* [Records]:
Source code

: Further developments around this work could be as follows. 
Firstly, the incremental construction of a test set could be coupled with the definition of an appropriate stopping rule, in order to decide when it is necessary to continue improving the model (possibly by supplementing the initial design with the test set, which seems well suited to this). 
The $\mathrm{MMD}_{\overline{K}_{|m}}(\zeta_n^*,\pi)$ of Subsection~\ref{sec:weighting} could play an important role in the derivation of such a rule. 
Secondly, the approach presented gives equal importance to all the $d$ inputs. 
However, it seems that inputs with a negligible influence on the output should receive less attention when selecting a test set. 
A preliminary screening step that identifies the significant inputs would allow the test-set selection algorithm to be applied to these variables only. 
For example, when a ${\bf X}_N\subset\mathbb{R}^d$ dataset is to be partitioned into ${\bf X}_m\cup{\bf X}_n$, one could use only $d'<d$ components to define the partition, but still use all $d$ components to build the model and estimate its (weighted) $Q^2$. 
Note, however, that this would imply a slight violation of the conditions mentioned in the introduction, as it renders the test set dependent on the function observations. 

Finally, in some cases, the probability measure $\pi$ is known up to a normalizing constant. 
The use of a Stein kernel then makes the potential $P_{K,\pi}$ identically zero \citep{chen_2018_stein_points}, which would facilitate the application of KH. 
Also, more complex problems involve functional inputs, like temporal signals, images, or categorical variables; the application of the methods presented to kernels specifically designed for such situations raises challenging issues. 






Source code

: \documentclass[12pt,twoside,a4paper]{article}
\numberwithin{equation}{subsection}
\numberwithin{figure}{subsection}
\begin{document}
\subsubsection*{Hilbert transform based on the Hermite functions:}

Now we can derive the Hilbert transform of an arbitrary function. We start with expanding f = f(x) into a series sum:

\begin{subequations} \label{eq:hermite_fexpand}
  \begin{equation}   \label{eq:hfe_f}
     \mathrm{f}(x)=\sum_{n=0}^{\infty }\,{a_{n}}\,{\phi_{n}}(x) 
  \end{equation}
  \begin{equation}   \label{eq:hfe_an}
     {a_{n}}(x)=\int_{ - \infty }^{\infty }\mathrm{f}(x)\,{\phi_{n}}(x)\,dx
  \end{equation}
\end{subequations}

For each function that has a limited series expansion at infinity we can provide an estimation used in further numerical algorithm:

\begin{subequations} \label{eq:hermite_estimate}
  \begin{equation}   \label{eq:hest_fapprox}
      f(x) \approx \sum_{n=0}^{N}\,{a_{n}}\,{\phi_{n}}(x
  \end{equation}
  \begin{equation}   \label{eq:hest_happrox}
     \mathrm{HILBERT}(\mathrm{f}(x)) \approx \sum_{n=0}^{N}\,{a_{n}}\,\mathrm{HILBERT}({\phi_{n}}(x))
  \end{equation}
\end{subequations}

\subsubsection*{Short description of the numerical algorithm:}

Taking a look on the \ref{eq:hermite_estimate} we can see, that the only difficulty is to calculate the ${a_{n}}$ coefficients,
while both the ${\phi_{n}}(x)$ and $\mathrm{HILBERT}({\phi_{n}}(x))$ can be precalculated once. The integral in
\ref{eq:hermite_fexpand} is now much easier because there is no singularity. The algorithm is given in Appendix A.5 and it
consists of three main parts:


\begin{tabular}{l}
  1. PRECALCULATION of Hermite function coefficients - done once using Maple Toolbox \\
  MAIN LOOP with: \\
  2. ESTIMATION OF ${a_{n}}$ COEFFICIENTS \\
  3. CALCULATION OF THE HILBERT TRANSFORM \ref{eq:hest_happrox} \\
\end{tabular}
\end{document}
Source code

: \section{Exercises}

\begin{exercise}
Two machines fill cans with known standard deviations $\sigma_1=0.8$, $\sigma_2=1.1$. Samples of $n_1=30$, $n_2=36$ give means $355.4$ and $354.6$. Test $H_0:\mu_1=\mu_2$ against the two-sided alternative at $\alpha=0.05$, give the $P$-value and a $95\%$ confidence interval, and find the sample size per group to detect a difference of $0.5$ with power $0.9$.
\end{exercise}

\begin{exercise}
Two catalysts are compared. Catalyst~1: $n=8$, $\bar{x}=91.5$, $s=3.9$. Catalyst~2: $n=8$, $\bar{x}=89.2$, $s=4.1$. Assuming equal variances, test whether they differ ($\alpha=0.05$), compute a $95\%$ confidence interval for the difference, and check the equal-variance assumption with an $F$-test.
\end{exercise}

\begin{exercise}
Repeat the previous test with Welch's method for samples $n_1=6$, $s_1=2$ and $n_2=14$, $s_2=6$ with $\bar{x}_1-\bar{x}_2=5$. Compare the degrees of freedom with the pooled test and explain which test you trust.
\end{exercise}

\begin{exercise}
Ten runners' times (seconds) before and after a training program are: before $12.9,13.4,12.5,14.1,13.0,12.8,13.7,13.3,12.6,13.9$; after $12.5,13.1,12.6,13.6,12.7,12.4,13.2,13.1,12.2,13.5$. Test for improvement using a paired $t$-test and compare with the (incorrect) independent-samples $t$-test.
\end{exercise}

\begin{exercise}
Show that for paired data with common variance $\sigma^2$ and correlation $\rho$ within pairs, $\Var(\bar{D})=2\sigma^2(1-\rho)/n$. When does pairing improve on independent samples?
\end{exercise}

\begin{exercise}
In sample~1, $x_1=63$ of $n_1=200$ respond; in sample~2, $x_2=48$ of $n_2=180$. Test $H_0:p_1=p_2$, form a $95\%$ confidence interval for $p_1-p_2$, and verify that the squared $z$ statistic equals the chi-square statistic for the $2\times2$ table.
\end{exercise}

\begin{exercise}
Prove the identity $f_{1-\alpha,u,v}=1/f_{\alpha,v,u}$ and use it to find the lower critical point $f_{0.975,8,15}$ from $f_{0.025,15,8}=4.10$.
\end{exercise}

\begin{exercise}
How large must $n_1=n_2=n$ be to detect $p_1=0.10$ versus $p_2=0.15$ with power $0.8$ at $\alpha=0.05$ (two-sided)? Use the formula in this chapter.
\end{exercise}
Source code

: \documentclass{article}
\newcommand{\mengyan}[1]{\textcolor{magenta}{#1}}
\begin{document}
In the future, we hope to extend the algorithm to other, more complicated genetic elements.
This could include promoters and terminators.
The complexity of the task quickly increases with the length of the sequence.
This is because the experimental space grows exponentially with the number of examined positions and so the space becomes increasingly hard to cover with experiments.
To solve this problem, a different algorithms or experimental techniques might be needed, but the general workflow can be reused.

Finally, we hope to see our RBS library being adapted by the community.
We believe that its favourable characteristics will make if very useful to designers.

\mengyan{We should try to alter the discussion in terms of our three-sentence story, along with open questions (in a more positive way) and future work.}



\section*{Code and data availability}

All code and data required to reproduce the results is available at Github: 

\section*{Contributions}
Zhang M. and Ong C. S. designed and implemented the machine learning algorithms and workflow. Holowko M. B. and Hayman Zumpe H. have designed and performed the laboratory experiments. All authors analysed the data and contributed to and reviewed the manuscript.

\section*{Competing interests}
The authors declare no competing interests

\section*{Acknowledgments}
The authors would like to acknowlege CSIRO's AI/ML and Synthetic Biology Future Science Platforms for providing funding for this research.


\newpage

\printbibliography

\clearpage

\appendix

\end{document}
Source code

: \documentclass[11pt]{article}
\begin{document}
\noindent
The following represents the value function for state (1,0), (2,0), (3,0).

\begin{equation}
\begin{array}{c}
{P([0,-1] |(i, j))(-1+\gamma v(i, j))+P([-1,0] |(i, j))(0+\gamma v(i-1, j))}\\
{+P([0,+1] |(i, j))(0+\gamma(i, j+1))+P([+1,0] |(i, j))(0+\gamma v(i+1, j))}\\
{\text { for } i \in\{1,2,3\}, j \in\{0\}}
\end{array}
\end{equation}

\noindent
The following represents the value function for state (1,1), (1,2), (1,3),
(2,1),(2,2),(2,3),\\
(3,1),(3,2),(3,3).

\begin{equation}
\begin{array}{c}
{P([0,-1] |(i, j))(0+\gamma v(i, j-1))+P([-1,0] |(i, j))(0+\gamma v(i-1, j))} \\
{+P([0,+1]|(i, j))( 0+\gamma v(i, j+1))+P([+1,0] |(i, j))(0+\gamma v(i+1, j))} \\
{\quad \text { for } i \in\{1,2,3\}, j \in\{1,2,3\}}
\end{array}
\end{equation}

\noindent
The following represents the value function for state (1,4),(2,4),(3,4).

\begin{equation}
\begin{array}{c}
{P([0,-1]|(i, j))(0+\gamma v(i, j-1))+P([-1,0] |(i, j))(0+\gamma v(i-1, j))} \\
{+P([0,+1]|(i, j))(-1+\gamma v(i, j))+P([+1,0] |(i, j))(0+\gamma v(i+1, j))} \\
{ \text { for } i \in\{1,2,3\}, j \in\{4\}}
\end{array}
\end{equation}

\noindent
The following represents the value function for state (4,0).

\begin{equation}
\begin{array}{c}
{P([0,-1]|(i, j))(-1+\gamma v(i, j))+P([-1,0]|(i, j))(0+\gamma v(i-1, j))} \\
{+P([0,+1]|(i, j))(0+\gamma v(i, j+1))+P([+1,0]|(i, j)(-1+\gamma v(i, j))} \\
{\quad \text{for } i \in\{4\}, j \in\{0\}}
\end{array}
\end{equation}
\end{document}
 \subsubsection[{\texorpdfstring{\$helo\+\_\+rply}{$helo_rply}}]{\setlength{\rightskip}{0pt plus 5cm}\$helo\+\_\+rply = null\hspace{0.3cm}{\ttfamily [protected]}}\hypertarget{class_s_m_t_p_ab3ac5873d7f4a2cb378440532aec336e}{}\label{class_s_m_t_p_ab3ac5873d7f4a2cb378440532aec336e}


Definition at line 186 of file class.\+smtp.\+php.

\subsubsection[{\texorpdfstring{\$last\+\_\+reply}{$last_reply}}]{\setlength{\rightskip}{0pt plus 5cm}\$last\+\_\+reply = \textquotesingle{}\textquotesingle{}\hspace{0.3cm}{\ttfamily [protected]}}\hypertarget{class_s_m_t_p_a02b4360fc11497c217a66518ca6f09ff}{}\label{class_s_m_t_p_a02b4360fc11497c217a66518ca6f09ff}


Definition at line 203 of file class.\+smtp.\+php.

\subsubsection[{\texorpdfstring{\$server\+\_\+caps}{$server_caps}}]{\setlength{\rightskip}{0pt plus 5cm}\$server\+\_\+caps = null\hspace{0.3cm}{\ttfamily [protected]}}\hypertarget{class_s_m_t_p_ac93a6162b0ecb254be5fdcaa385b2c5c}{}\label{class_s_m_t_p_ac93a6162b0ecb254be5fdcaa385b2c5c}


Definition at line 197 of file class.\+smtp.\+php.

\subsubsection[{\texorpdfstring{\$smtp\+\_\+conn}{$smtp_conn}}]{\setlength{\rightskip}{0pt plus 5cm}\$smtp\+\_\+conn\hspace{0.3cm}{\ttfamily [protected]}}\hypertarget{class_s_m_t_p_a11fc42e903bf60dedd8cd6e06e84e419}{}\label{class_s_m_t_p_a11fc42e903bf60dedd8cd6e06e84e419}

* [Task objective]: Look through the listing, and copy each line that contains the word "smtp".

* [Result for this exercise]:
Definition at line 186 of file class.\+smtp.\+php.
Definition at line 203 of file class.\+smtp.\+php.
Definition at line 197 of file class.\+smtp.\+php.
\subsubsection[{\texorpdfstring{\$smtp\+\_\+conn}{$smtp_conn}}]{\setlength{\rightskip}{0pt plus 5cm}\$smtp\+\_\+conn\hspace{0.3cm}{\ttfamily [protected]}}\hypertarget{class_s_m_t_p_a11fc42e903bf60dedd8cd6e06e84e419}{}\label{class_s_m_t_p_a11fc42e903bf60dedd8cd6e06e84e419}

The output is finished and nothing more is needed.